It is quite reasonable to suspect low progesterone while breastfeeding because progesterone and prolactin are somewhat antagonistic towards each other. That is a large part of why many women have difficulty conceiving while breastfeeding and why most women will lose their milk at some point in pregnancy. Besides supplementing with progesterone, there are other things that you can do that could help tip the balance in favor of progesterone. Vitamin B6 is used to treat women with high prolactin to help them conceive and has helped many breastfeeding women conceive. It may have the effect of reducing your milk supply slightly, but it sounds like you're ready for that. Also, since progesterone is fat-soluble, if you are underweight (or even a healthy weight is not enough for some women), you may be able to conceive just by gaining a few lbs. While breastfeeding, I had to gain a couple lbs over my pre-pregnancy weight from my first in order to conceive. Being overweight can also be a problem. Additionally, time helps. If you're cycling and having 12-13 day LP's and being able to successfully conceive, it is likely that your body is almost ready to sustain a pregnancy, and within a few more cycles, you'll be there.


----------



## brownelf (Oct 27, 2011)

JMJ, I can't thank you enough for your kind and helpful message.

I was surprised and relieved that the doctor didn't suggest that I wean my daughter. She did acknowledge that breastfeeding may be keeping my progesterone levels low, and she wrote me a prescription for progesterone pills. They're the type of pill that you take for 10 days of your cycle -- since I have about a 30-day cycle, her instructions were to take the pill from day 18 to 28. It's synthetic progesterone, of course, and some of it does pass into the breastmilk, but she said it would only be a tiny amount and that I could take the pill immediately after a nursing session to minimise the effects on my nursing toddler.

I do plan to do some more research on the possible side effects on my daughter before starting this pill. My feeling is that if I'm already taking this pill, I wouldn't want to take Vitamin B6 on top of that (?). I'd heard about Vitamin B6 and fertlity, and had already been considering it as an option, but I was really surprised that this doctor didn't know anything about it. I think my three options now are:

1) the prescribed pill;

2) Vitamin B6

3) waiting and allowing time to do its work, while also reducing the number of nursing sessions per day.
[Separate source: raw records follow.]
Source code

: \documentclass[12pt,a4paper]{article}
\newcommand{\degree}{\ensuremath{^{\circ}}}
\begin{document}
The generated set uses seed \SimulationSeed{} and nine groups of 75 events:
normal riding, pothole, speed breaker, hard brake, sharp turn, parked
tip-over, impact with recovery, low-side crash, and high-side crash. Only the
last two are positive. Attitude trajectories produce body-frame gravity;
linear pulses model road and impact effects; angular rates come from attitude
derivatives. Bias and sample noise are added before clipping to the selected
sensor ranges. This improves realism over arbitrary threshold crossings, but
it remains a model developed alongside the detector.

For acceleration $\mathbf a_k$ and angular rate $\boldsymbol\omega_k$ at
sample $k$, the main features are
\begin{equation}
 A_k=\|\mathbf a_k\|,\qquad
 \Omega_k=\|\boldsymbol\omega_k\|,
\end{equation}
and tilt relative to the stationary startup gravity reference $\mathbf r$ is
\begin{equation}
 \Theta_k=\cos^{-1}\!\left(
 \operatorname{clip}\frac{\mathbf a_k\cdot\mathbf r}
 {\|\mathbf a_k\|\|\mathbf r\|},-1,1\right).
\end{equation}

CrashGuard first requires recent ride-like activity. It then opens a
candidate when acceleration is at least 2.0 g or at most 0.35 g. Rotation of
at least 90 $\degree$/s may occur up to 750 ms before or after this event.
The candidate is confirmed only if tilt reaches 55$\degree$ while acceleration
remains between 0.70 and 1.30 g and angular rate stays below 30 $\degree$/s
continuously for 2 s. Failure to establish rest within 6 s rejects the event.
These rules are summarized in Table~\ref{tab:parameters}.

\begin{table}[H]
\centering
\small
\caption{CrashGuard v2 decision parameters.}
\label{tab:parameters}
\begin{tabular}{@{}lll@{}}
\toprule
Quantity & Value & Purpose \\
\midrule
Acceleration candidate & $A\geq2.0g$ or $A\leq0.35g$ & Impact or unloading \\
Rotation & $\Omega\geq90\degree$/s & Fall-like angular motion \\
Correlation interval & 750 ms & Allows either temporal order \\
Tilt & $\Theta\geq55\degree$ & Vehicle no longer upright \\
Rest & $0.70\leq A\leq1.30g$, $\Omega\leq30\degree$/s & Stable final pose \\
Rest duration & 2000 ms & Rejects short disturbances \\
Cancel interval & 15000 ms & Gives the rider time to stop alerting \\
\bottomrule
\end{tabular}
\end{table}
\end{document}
If I knew for sure that it would only be 2-3 cycles before I'd be able to sustain a pregnancy, I'd definitely choose option (3). But I don't know that, and I know that when I was waiting for my period to return, there were signs that it was imminent for at least 4 or 5 months before it actually came back. I'm not underweight; I'm more or less at a healthy weight, though I was the thinnest I'd ever been when my daughter was 12-18 months old and have now regained some of that weight. I don't know that gaining more weight than this will help. I do plan to begin charting carefully either way, just to have a better idea of what's going on, but I'll probably end up going with either option (1) or (2), depending on what I can find out about this pill.

Thanks very much once again to both of you for reading and for offering advice. If you have any additional thoughts on the matter, I'd love to hear them.


----------



## JMJ (Sep 6, 2008)

It's such a relief when you find a physician who is supportive of the choices you're making. I'm glad to hear you had a good experience.

As far as waiting goes, you're right, it could take just a few months, or it could take much longer. It is usually not a really, really long time (like less than 6 months to a year after first PPAF), but for some women, it is longer, and you're right, there are no guarantees.

As far as Vitamin B6 is concerned, it may reduce the amount of time, but there's still no guarantees. It sometimes takes some time to act, and for some women, it is not enough. In my own experience, my first PPAF came back in December. I started targeting Vitamin B6 in foods in March. I had my first probably fertile ovulation in May, and I conceived in June. Every woman is different, but sometimes it helps to have an idea of what the timeline could be. I'm not too surprised that your physician didn't recommend Vitamin B6. Most MD's are pretty familiar with drugs but not as familiar with more natural treatments that often work about as well as the drugs.

The advantage to Vitamin B6 is that it supports your own body in providing its own natural progesterone. The advantage to the progesterone pills is that it cuts out a step. It doesn't rely on your body to start producing more progesterone. It gives it more progesterone. Therefore, it will usually act faster, but do know that there are never any guarantees. If you are charting carefully, I wonder if you have an advantage when it comes to knowing when to take the progesterone supplements. The reason to only take them the last 10 days of your cycle is that you only need progesterone supplements in your luteal phase. If you are charting, you can be sure you ovulated before you start taking the supplements, and you might see if you could call your physician to ask how many days post-ovulation would be best to begin. That way, if you have delayed ovulation one cycle or super-early ovulation in another cycle (cycle variation is very common as your cycle is finding its way back to normal postpartum), you know exactly when to maximize the effect of the supplement.


----------



## brownelf (Oct 27, 2011)

Thank you again, JMJ. That's a really good idea: re charting to know exactly when to take the supplements. In your first reply, you asked me if I had any spotting or bleeding mid-cycle, and I forgot to answer: I don't. I've never had any kind of mid-cycle bleeding, before my daughter was born or after my cycle came back. I have regular 4-5 day periods, about 30 days apart, but I do need to start charting to know about about luteal phase and exact day of ovulation. Maybe once I start charting I might even have a clearer idea of how close I am to a viable luteal phase.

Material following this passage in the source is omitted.